“When people talk about a film, they’re really talking about themselves,” says Giorgia Grossi of Rome’s Hollywood Tutto Sul Cinema, the cineaste’s wonderland she co-owns with her stepfather, Marco Castrichella. “For me, the dialogue with customers is the best part about being here.” 

And what customers those are. Paolo Sorrentino buys vintage posters here, Bernardo Bertolucci was a loyal client, and the signatures of David Lynch, Ben Stiller, Francis Ford Coppola, Susan Sarandon, Abel Ferrara, Colin Firth and Martin Scorsese are all testimony to the visits paid by cinema royalty to this quintessentially Roman space, a stroll from the Tiber in the city’s historic centre.

The unassuming store is a trove of cinematic treasures in Rome’s historic centre © Emanuele Camerini
A poster of Antonioni’s Blow Up
A poster of Antonioni’s Blow Up © Emanuele Camerini

The store initially began life as a market stall on Piazza Navona in the early 1980s, where Grossi’s mother, Barbara Frangi, sold film projectors. She hung vintage movie posters to make her products more appealing, but soon realised that passers-by were often more interested in the posters than the projectors. She later met Castrichella, who made a comment about her Taxi Driver brooch, and the rest was history.
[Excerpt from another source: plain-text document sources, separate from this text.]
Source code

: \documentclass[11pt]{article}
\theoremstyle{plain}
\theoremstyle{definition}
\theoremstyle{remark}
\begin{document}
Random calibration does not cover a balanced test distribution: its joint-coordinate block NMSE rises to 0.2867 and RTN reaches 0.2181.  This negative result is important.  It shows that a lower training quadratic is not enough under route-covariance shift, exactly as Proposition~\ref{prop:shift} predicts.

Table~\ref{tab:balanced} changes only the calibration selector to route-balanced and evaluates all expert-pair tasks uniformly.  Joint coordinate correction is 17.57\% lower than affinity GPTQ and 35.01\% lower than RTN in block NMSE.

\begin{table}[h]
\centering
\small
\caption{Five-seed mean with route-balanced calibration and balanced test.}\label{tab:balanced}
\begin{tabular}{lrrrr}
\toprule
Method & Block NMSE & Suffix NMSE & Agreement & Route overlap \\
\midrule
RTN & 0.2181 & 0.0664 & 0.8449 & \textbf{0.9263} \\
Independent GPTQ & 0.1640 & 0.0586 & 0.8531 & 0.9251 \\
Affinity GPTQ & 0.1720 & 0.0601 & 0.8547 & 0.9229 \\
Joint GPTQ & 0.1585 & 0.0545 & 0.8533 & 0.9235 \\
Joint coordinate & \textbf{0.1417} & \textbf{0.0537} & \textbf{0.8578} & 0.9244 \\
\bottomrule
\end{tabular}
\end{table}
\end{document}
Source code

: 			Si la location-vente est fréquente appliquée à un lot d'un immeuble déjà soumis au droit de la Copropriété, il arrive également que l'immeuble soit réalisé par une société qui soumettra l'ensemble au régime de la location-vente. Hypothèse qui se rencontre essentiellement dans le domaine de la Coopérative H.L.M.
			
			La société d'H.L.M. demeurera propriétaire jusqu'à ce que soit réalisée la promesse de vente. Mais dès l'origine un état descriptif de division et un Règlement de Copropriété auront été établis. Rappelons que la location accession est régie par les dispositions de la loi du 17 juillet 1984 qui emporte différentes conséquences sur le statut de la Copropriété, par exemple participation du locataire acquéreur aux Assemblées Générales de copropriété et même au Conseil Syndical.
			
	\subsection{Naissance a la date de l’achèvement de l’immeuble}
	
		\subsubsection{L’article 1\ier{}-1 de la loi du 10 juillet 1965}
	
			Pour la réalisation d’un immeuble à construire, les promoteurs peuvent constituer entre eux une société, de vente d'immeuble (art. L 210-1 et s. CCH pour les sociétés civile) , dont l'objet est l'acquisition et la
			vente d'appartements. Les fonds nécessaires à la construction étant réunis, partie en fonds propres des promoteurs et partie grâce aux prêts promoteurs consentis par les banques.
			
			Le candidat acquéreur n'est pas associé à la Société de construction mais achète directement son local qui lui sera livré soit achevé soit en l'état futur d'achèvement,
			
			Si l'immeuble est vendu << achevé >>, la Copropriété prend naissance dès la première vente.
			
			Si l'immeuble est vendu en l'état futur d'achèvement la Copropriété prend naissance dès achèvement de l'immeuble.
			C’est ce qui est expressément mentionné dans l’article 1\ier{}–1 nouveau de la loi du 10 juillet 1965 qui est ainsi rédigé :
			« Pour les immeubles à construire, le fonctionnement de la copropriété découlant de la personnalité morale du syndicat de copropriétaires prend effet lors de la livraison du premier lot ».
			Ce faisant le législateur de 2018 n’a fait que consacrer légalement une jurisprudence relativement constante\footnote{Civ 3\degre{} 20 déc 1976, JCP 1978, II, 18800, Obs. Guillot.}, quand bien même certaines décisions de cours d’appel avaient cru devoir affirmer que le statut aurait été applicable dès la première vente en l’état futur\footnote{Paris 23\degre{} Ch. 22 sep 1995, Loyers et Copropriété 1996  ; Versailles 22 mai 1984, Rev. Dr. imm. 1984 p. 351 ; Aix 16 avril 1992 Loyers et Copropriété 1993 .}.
The couple married, and Hollywood Tutto Sul Cinema was born in 1983 as a VHS rental and poster store on Via di Monserrato, in partnership with the country’s first authorised serigraph printing press, Servizi Ausiliari Cinema. 
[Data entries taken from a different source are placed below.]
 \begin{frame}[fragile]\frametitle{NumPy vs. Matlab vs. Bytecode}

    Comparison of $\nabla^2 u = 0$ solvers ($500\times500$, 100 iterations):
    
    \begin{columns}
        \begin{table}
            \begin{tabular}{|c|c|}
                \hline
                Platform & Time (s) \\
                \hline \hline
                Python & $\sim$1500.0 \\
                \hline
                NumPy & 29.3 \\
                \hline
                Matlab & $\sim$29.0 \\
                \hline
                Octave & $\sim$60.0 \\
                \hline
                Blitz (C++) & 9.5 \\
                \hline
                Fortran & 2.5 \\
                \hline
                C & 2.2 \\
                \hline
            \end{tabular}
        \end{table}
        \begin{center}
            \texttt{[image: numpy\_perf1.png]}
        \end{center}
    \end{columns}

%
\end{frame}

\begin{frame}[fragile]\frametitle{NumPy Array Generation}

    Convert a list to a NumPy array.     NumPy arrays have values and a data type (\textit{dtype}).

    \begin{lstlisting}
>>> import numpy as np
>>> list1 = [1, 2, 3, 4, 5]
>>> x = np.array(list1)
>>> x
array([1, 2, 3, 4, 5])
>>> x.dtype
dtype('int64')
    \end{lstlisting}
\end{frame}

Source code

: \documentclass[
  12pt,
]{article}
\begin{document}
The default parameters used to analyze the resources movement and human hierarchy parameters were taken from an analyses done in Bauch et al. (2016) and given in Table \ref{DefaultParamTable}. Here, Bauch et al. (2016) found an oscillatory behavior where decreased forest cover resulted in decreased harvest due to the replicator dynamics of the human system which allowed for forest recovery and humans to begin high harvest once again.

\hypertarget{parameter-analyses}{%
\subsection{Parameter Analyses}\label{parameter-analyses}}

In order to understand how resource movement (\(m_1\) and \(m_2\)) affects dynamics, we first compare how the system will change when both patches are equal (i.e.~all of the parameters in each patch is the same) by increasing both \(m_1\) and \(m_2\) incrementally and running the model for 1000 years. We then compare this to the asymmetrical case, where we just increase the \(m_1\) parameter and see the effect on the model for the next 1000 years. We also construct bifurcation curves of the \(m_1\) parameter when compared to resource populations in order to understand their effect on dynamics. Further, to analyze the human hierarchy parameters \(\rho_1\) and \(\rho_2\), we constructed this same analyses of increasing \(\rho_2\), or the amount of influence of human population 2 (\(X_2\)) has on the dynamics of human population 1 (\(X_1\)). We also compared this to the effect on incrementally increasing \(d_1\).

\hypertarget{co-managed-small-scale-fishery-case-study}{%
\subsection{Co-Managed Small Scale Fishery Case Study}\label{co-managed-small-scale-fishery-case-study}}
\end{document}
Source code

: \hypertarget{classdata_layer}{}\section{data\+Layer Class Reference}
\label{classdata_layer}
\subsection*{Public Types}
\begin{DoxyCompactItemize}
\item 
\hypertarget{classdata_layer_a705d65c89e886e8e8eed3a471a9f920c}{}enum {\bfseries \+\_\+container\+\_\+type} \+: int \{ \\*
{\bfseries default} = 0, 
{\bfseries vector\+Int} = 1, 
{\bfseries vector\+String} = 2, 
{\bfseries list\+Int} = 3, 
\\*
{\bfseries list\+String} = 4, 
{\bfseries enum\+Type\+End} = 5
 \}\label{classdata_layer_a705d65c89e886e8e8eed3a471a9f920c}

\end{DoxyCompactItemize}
The first cache of stock comprised just 80 arthouse titles – movies by Bergman, Eisenstein, Truffaut and Godard – and the shop soon found a following among the cinephiles of Rome, home of Cinecittà Studios and the beginnings of Italian cinema. 

Hollywood Tutto Sul Cinema houses an impressive library of niche DVDs
Hollywood Tutto Sul Cinema houses an impressive library of niche DVDs © Emanuele Camerini
Movie memorabilia covers the walls
Movie memorabilia covers the walls © Emanuele Camerini

Today, Hollywood offers a rich trove of screen treasures, from arthouse DVD box sets of Béla Tarr, Xavier Dolan and Jim Jarmusch films, to Downton Abbey and Gomorrah. Original and reprinted vintage posters, including Laurel and Hardy, Hitchcock’s The Birds and The Wizard of Oz, sit next to those of shining new releases (all €10), set photographs and glossy cinematic books, such as Aldo Tassone’s Fellini 23½. All can be shipped internationally. Among its gems are an original poster of Divorce, Italian Style (€200), the cult 1961 comedy starring Marcello Mastroianni. “If we took it to auction in New York, it would probably go under the hammer for $1,500, but that’s not what we do here. We want to follow the pace of normal life,” says Grossi.  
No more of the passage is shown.